[DATASET ENTRIES]

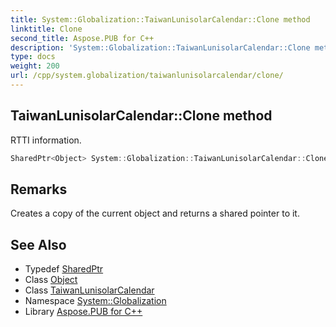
 ```yaml
---
title: System::Globalization::TaiwanLunisolarCalendar::Clone method
linktitle: Clone
second_title: Aspose.PUB for C++
description: 'System::Globalization::TaiwanLunisolarCalendar::Clone method. RTTI information in C++.'
type: docs
weight: 200
url: /cpp/system.globalization/taiwanlunisolarcalendar/clone/
---
```

## TaiwanLunisolarCalendar::Clone method


RTTI information.

```cpp
SharedPtr<Object> System::Globalization::TaiwanLunisolarCalendar::Clone() override
```

## Remarks


Creates a copy of the current object and returns a shared pointer to it. 
## See Also

* Typedef [SharedPtr](../../../system/sharedptr/)
* Class [Object](../../../system/object/)
* Class [TaiwanLunisolarCalendar](../)
* Namespace [System::Globalization](../../)
* Library [Aspose.PUB for C++](../../../)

[EXERCISE BRIEF]
Copy all records exactly, no images.

[PROBLEM SOLUTION]
 ```yaml
---
title: System::Globalization::TaiwanLunisolarCalendar::Clone method
linktitle: Clone
second_title: Aspose.PUB for C++
description: 'System::Globalization::TaiwanLunisolarCalendar::Clone method. RTTI information in C++.'
type: docs
weight: 200
url: /cpp/system.globalization/taiwanlunisolarcalendar/clone/
---
```

## TaiwanLunisolarCalendar::Clone method


RTTI information.

```cpp
SharedPtr<Object> System::Globalization::TaiwanLunisolarCalendar::Clone() override
```

## Remarks


Creates a copy of the current object and returns a shared pointer to it. 
## See Also

* Typedef [SharedPtr](../../../system/sharedptr/)
* Class [Object](../../../system/object/)
* Class [TaiwanLunisolarCalendar](../)
* Namespace [System::Globalization](../../)
* Library [Aspose.PUB for C++](../../../)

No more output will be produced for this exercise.